Kent promoted the demonstration Wednesday in a segment of War Room with former political strategist and right-wing nationalist Steve Bannon. Organizers presented a petition with over 12,000 signatures to end county COVID-19 mandates and demanded action from the Clark County Council.
“This is where these counties and these towns can protect from tyranny from (Gov.) Jay Inslee and (President) Joe Biden,” Kent said during the interview.
This isn’t the first time Kent urged his followers to protest vaccine and mask mandates on the basis that they thwart American freedoms. Many of the talking points are similar to the ones presented at the state Capitol in early January.
Activists stood outside the Department of Health offices in Olympia for more than six hours in opposition of an item on the state’s Board of Health agenda. Kent and his supporters claimed the board was presenting a measure that would gather unvaccinated people and force them into quarantine.

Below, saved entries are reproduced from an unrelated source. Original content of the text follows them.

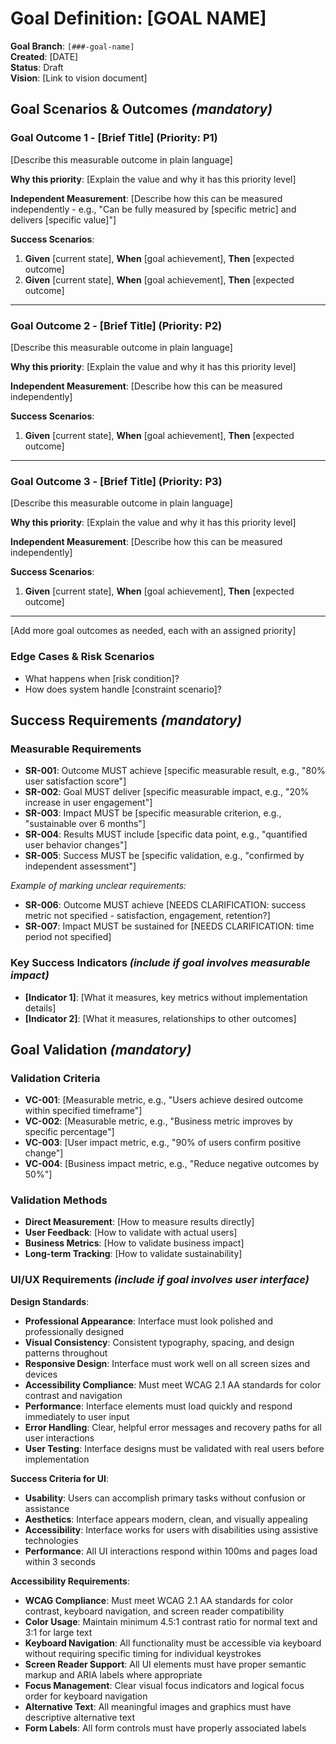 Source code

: # Goal Definition: [GOAL NAME]

**Goal Branch**: `[###-goal-name]`  
**Created**: [DATE]  
**Status**: Draft  
**Vision**: [Link to vision document]

## Goal Scenarios & Outcomes *(mandatory)*

<!--
  IMPORTANT: Goal outcomes should be PRIORITIZED as measurable results ordered by importance.
  Each goal outcome must be INDEPENDENTLY MEASURABLE - meaning if you achieve just ONE of them,
  you should still have a viable outcome that delivers value.
  
  Assign priorities (P1, P2, P3, etc.) to each outcome, where P1 is the most critical.
  Think of each outcome as a standalone measurable result that can be:
  - Planned independently
  - Measured independently
  - Validated independently
  - Demonstrated to stakeholders independently
-->

### Goal Outcome 1 - [Brief Title] (Priority: P1)

[Describe this measurable outcome in plain language]

**Why this priority**: [Explain the value and why it has this priority level]

**Independent Measurement**: [Describe how this can be measured independently - e.g., "Can be fully measured by [specific metric] and delivers [specific value]"]

**Success Scenarios**:

1. **Given** [current state], **When** [goal achievement], **Then** [expected outcome]
2. **Given** [current state], **When** [goal achievement], **Then** [expected outcome]

---

### Goal Outcome 2 - [Brief Title] (Priority: P2)

[Describe this measurable outcome in plain language]

**Why this priority**: [Explain the value and why it has this priority level]

**Independent Measurement**: [Describe how this can be measured independently]

**Success Scenarios**:

1. **Given** [current state], **When** [goal achievement], **Then** [expected outcome]

---

### Goal Outcome 3 - [Brief Title] (Priority: P3)

[Describe this measurable outcome in plain language]

**Why this priority**: [Explain the value and why it has this priority level]

**Independent Measurement**: [Describe how this can be measured independently]

**Success Scenarios**:

1. **Given** [current state], **When** [goal achievement], **Then** [expected outcome]

---

[Add more goal outcomes as needed, each with an assigned priority]

### Edge Cases & Risk Scenarios

<!--
  ACTION REQUIRED: The content in this section represents placeholders.
  Fill them out with the right edge cases.
-->

- What happens when [risk condition]?
- How does system handle [constraint scenario]?

## Success Requirements *(mandatory)*

<!--
  ACTION REQUIRED: The content in this section represents placeholders.
  Fill them out with the right success requirements.
-->

### Measurable Requirements

- **SR-001**: Outcome MUST achieve [specific measurable result, e.g., "80% user satisfaction score"]
- **SR-002**: Goal MUST deliver [specific measurable impact, e.g., "20% increase in user engagement"]  
- **SR-003**: Impact MUST be [specific measurable criterion, e.g., "sustainable over 6 months"]
- **SR-004**: Results MUST include [specific data point, e.g., "quantified user behavior changes"]
- **SR-005**: Success MUST be [specific validation, e.g., "confirmed by independent assessment"]

*Example of marking unclear requirements:*

- **SR-006**: Outcome MUST achieve [NEEDS CLARIFICATION: success metric not specified - satisfaction, engagement, retention?]
- **SR-007**: Impact MUST be sustained for [NEEDS CLARIFICATION: time period not specified]

### Key Success Indicators *(include if goal involves measurable impact)*

- **[Indicator 1]**: [What it measures, key metrics without implementation details]
- **[Indicator 2]**: [What it measures, relationships to other outcomes]

## Goal Validation *(mandatory)*

<!--
  ACTION REQUIRED: Define measurable validation approaches.
  These must be outcome-focused and measurable.
-->

### Validation Criteria

- **VC-001**: [Measurable metric, e.g., "Users achieve desired outcome within specified timeframe"]
- **VC-002**: [Measurable metric, e.g., "Business metric improves by specific percentage"]
- **VC-003**: [User impact metric, e.g., "90% of users confirm positive change"]
- **VC-004**: [Business impact metric, e.g., "Reduce negative outcomes by 50%"]

### Validation Methods

- **Direct Measurement**: [How to measure results directly]
- **User Feedback**: [How to validate with actual users]
- **Business Metrics**: [How to validate business impact]
- **Long-term Tracking**: [How to validate sustainability]

### UI/UX Requirements *(include if goal involves user interface)*

**Design Standards**:
- **Professional Appearance**: Interface must look polished and professionally designed
- **Visual Consistency**: Consistent typography, spacing, and design patterns throughout
- **Responsive Design**: Interface must work well on all screen sizes and devices
- **Accessibility Compliance**: Must meet WCAG 2.1 AA standards for color contrast and navigation
- **Performance**: Interface elements must load quickly and respond immediately to user input
- **Error Handling**: Clear, helpful error messages and recovery paths for all user interactions
- **User Testing**: Interface designs must be validated with real users before implementation

**Success Criteria for UI**:
- **Usability**: Users can accomplish primary tasks without confusion or assistance
- **Aesthetics**: Interface appears modern, clean, and visually appealing
- **Accessibility**: Interface works for users with disabilities using assistive technologies
- **Performance**: All UI interactions respond within 100ms and pages load within 3 seconds

**Accessibility Requirements**:
- **WCAG Compliance**: Must meet WCAG 2.1 AA standards for color contrast, keyboard navigation, and screen reader compatibility
- **Color Usage**: Maintain minimum 4.5:1 contrast ratio for normal text and 3:1 for large text
- **Keyboard Navigation**: All functionality must be accessible via keyboard without requiring specific timing for individual keystrokes
- **Screen Reader Support**: All UI elements must have proper semantic markup and ARIA labels where appropriate
- **Focus Management**: Clear visual focus indicators and logical focus order for keyboard navigation
- **Alternative Text**: All meaningful images and graphics must have descriptive alternative text
- **Form Labels**: All form controls must have properly associated labels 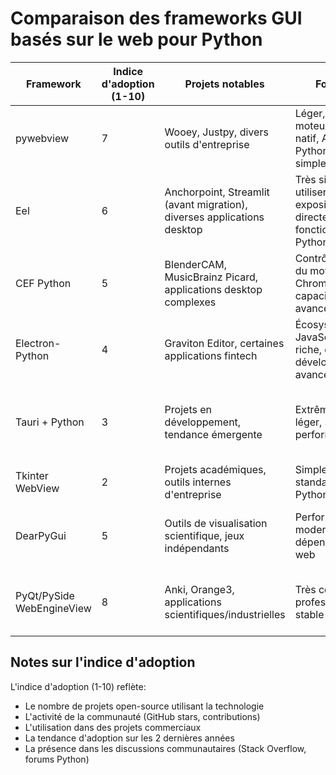 # Comparaison des frameworks GUI basés sur le web pour Python

| Framework | Indice d'adoption (1-10) | Projets notables | Forces | Faiblesses | Maturité |
|-----------|--------------------------|-----------------|--------|------------|----------|
| pywebview | 7 | Wooey, Justpy, divers outils d'entreprise | Léger, utilise le moteur web natif, API Python <-> JS simple | Documentation parfois limitée, moins riche en fonctionnalités que Qt | Mature (v4.0+) |
| Eel | 6 | Anchorpoint, Streamlit (avant migration), diverses applications desktop | Très simple à utiliser, exposition directe des fonctions Python à JS | Moins flexible pour les applications complexes, moins actif récemment | Mature |
| CEF Python | 5 | BlenderCAM, MusicBrainz Picard, applications desktop complexes | Contrôle précis du moteur Chromium, capacités avancées | Complexe, plus lourd, courbe d'apprentissage importante | Très mature |
| Electron-Python | 4 | Graviton Editor, certaines applications fintech | Écosystème JavaScript riche, outils de développement avancés | Très lourd en ressources, complexité d'intégration | Mature |
| Tauri + Python | 3 | Projets en développement, tendance émergente | Extrêmement léger, sécurisé, performant | Écosystème jeune pour l'intégration avec Python, documentation limitée | Emergent |
| Tkinter WebView | 2 | Projets académiques, outils internes d'entreprise | Simple, standard dans Python, stable | Limitations fonctionnelles, aspect daté | Très mature |
| DearPyGui | 5 | Outils de visualisation scientifique, jeux indépendants | Performant, moderne sans dépendre du web | Écosystème plus limité, moins de widgets complexes | En développement actif |
| PyQt/PySide WebEngineView | 8 | Anki, Orange3, applications scientifiques/industrielles | Très complet, professionnel, stable | Lourd, licence commerciale pour certains usages, complexe | Très mature |

## Notes sur l'indice d'adoption

L'indice d'adoption (1-10) reflète:
- Le nombre de projets open-source utilisant la technologie
- L'activité de la communauté (GitHub stars, contributions)
- L'utilisation dans des projets commerciaux
- La tendance d'adoption sur les 2 dernières années
- La présence dans les discussions communautaires (Stack Overflow, forums Python)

However, this was an unsubstantiated claim and deviated from the truth.
According to reporting by The Seattle Times, the item under discussion was an update to state codes to reflect House Bill 1551, a move to modernize the state’s control of communicable disease laws.
The law allows public health officers to investigate a person if there is reason to believe they have a harmful and potentially fatal sexually transmitted disease and are knowingly endangering others. An official can order mandatory medical testing and restrict certain behaviors if the allegations are founded.
Confusion and misinterpretation of the presented measure led to activists believing forced quarantines were imminent. Health board staff received more than 30,000 emails, and hundreds of calls and requests from 8,000 people to testify at the board’s virtual meeting. Some of the messages were threats to staff.
Kent said the board changed its plans from public pressure and outcry, but this was not the case. Rather, public officials issued a statement to clarify its agenda amid the cycle of misinformation.
Protestors also pointed to the state’s technical advisory group’s research into whether a COVID-19 vaccine would meet all nine scientific criteria needed to be added to the list of require K-12 immunizations.
Since then, Kent hasn’t corrected his prior claims and continues to support them in speeches directed to his supporters. Conversely, he often refers to the state health board as the “gestapo” or references the falsely rumored forced quarantines as “gulags.”
His opinions are not unique from the chorus of multiple Republican congressional candidates, conservative radio personalities and anti-vaccine activists who spread COVID-19 misinformation.